Extract pitch of irregular signal ?Started by 4 years ago●18 replies●latest reply 4 years ago●249 views
I can hear a tone with my ears, and by matching with a signal generator I know it is around 190 Hz. The sound is from a chain saw engine operating in a mode where the RPM is being controlled by controlled misfires from suppressing the spark. This creates a very unstable signal with wide "peaks" in the power spectrum. I have also looked at the time series data and there is no obvious pattern there either. However my ears tell me the average RPM is quite stable. I can specify that in the actual application, the pitch will always be between 120 Hz and 240 Hz.
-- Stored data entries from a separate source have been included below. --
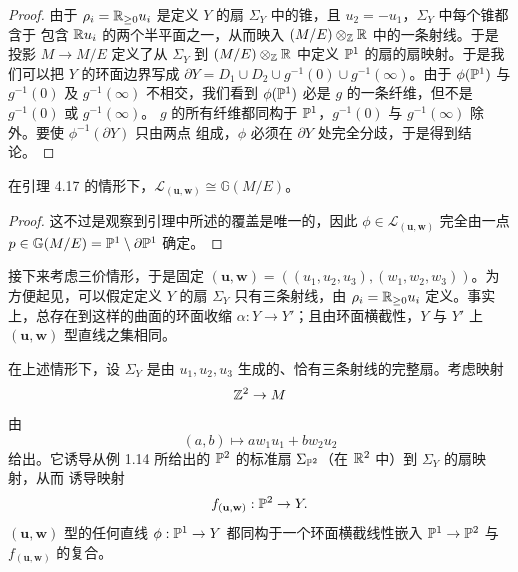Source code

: \begin{proof}
由于 $\rho_i = \mathbb{R}_{\ge0}u_i$ 是定义 $Y$ 的扇 $\Sigma_Y$ 中的锥，且 $u_2 = -u_1$，$\Sigma_Y$ 中每个锥都含于
包含 $\mathbb{R} u_i$ 的两个半平面之一，从而映入 $(M/E)\otimes_{\mathbb{Z}}\mathbb{R}$ 中的一条射线。于是投影 $M\to M/E$ 定义了从
$\Sigma_Y$ 到 $(M/E)\otimes_{\mathbb{Z}}\mathbb{R}$ 中定义 $\mathbb{P}^1$ 的扇的扇映射。于是我们可以把 $Y$ 的环面边界写成
$\partial Y = D_1\cup D_2\cup g^{-1}(0)\cup g^{-1}(\infty)$。由于 $\phi(\mathbb{P}^1)$ 与 $g^{-1}(0)$ 及
$g^{-1}(\infty)$ 不相交，我们看到 $\phi(\mathbb{P}^1)$ 必是 $g$ 的一条纤维，但不是 $g^{-1}(0)$ 或 $g^{-1}(\infty)$。
$g$ 的所有纤维都同构于 $\mathbb{P}^1$，$g^{-1}(0)$ 与 $g^{-1}(\infty)$ 除外。要使 $\phi^{-1}(\partial Y)$ 只由两点
组成，$\phi$ 必须在 $\partial Y$ 处完全分歧，于是得到结论。
\end{proof}

\begin{corollary}
在引理 4.17 的情形下，$\mathcal{L}_{(\mathbf{u},\mathbf{w})} \cong \mathbb{G}(M/E)$。
\end{corollary}

\begin{proof}
这不过是观察到引理中所述的覆盖是唯一的，因此 $\phi\in\mathcal{L}_{(\mathbf{u},\mathbf{w})}$ 完全由一点
$p\in\mathbb{G}(M/E) = \mathbb{P}^1\setminus\partial\mathbb{P}^1$ 确定。
\end{proof}

接下来考虑三价情形，于是固定
$(\mathbf{u},\mathbf{w}) = ((u_1,u_2,u_3),(w_1,w_2,w_3))$。为方便起见，可以假定定义 $Y$ 的扇
$\Sigma_Y$ 只有三条射线，由 $\rho_i = \mathbb{R}_{\ge0}u_i$ 定义。事实上，总存在到这样的曲面的环面收缩
$\alpha : Y \to Y'$；且由环面横截性，$Y$ 与 $Y'$ 上 $(\mathbf{u},\mathbf{w})$ 型直线之集相同。

\begin{lemma}
在上述情形下，设 $\Sigma_Y$ 是由 $u_1,u_2,u_3$ 生成的、恰有三条射线的完整扇。考虑映射
\[
\mathbb{Z}^2 \to M
\]
由
\[
(a,b) \mapsto aw_1u_1+bw_2u_2
\]
给出。它诱导从例 1.14 所给出的 $\mathbb{P}^2$ 的标准扇 $\Sigma_{\mathbb{P}^2}$（在 $\mathbb{R}^2$ 中）到 $\Sigma_Y$ 的扇映射，从而
诱导映射
\[
f_{(\mathbf{u},\mathbf{w})} : \mathbb{P}^2 \to Y.
\]
$(\mathbf{u},\mathbf{w})$ 型的任何直线 $\phi : \mathbb{P}^1 \to Y$ 都同构于一个环面横截线性嵌入
$\mathbb{P}^1 \to \mathbb{P}^2$ 与 $f_{(\mathbf{u},\mathbf{w})}$ 的复合。
\end{lemma}

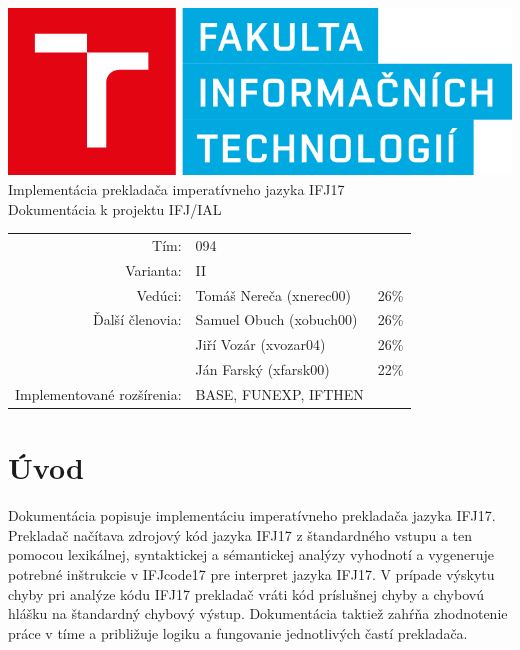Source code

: \documentclass{article}
\begin{document}
    \begin{titlepage}
        \begin{center}
            
            \includegraphics[scale=0.4]{FITlogo.png}\\[30mm]
            
            \LARGE
            Implementácia prekladača imperatívneho jazyka IFJ17 \\
            \large
            Dokumentácia k projektu IFJ/IAL\\[55mm]
            
            \begin{tabular}{r l l}
                Tím: & 094 \\
                Varianta: & II \\
                Vedúci: & Tomáš Nereča (xnerec00) & 26\% \\
                Ďalší členovia: & Samuel Obuch (xobuch00) & 26\% \\
                    & Jiří Vozár (xvozar04) & 26\% \\
                    & Ján Farský (xfarsk00) & 22\% \\
                Implementované rozšírenia: & BASE, FUNEXP, IFTHEN\\
            \end{tabular}
            
        \end{center}
    \end{titlepage}

    \tableofcontents
    \newpage
    
    \section{Úvod}
        Dokumentácia popisuje implementáciu imperatívneho prekladača jazyka IFJ17. Prekladač načítava
        zdrojový kód jazyka IFJ17 z štandardného vstupu a ten pomocou lexikálnej, syntaktickej a sémantickej
        analýzy vyhodnotí a vygeneruje potrebné inštrukcie v IFJcode17 pre interpret jazyka IFJ17. V prípade
        výskytu chyby pri analýze kódu IFJ17 prekladač vráti kód príslušnej chyby a chybovú hlášku na štandardný
        chybový výstup.  Dokumentácia taktiež zahŕňa zhodnotenie práce v tíme a približuje logiku a fungovanie
        jednotlivých častí prekladača. 
\end{document}
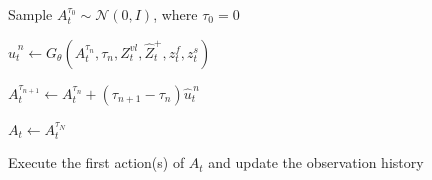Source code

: {\begin{algorithm}[t]
\begin{algorithmic}[1]
    \State Sample $A_t^{\tau_0} \sim \mathcal{N}(0,I)$,
    where $\tau_0=0$


        \State $\widehat{u}_t^{\,n}
        \gets
        G_{\theta}\!\left(
        A_t^{\tau_n},\tau_n,
        Z_t^{vl},\widehat{Z}_t^{+},z_t^f,z_t^s
        \right)$

        \State $A_t^{\tau_{n+1}}
        \gets
        A_t^{\tau_n}
        +
        (\tau_{n+1}-\tau_n)\widehat{u}_t^{\,n}$

    \EndFor

    \State $A_t \gets A_t^{\tau_N}$

    \State Execute the first action(s) of $A_t$
    and update the observation history

\EndFor

\end{algorithmic}
\end{algorithm}%
}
Using that knowledge, is there any hope of my extracting a pitch with an algorithm?
I just built a musical instrument tuner that's based on phase vocoder principles and it seems to work pretty well on irregular waveforms for estimating frequency. The process involves:
* A short-time Fourier Transform built with an overlap/save process and a Hann window. I use a hop-size of 8.
* Convert the I/Q bins to polar
* Do a peak search on magnitude and find a peak that persists for more than one transform.
* Once the peak is found, use the phase information to extract frequency. This means differentiating the phase between successive transforms. Since the STFT acts like a filter bank, the phase of any bin will precess at a rate determined by any tone that falls within that bin. There are some "fun" phase unwrapping tricks needed, and you'll have to offset the resulting frequency by the center frequency of the bin.
* Note that if the peak response in the STFT is not the fundamental then the frequency estimate may be off by an octave. This isn't a huge problem for my instrument tuner because I care more about the note within the octave. For more accurate fundamental estimation you might need to search for the lowest frequency peak, not merely the highest magnitude peak overall.
It's a bit involved, but it seems to estimate the frequency correctly after only two or three frames of the STFT. Filtering the estimate seems to help a bit too. End result is estimates that are good to better than 0.1Hz with a 1k FFT running at 48kHz.
When you say "irregular waveforms" do you mean severely aperiodic? Have you listened to the audio clip I posted, and does it sound like what you method has worked on?
Yes, I grabbed the clip you posted and listened to it. I also looked at it in time & frequency with Audacity. It seems to have a fairly strong peak around 377Hz which my algorithm would likely be able to lock onto and estimate.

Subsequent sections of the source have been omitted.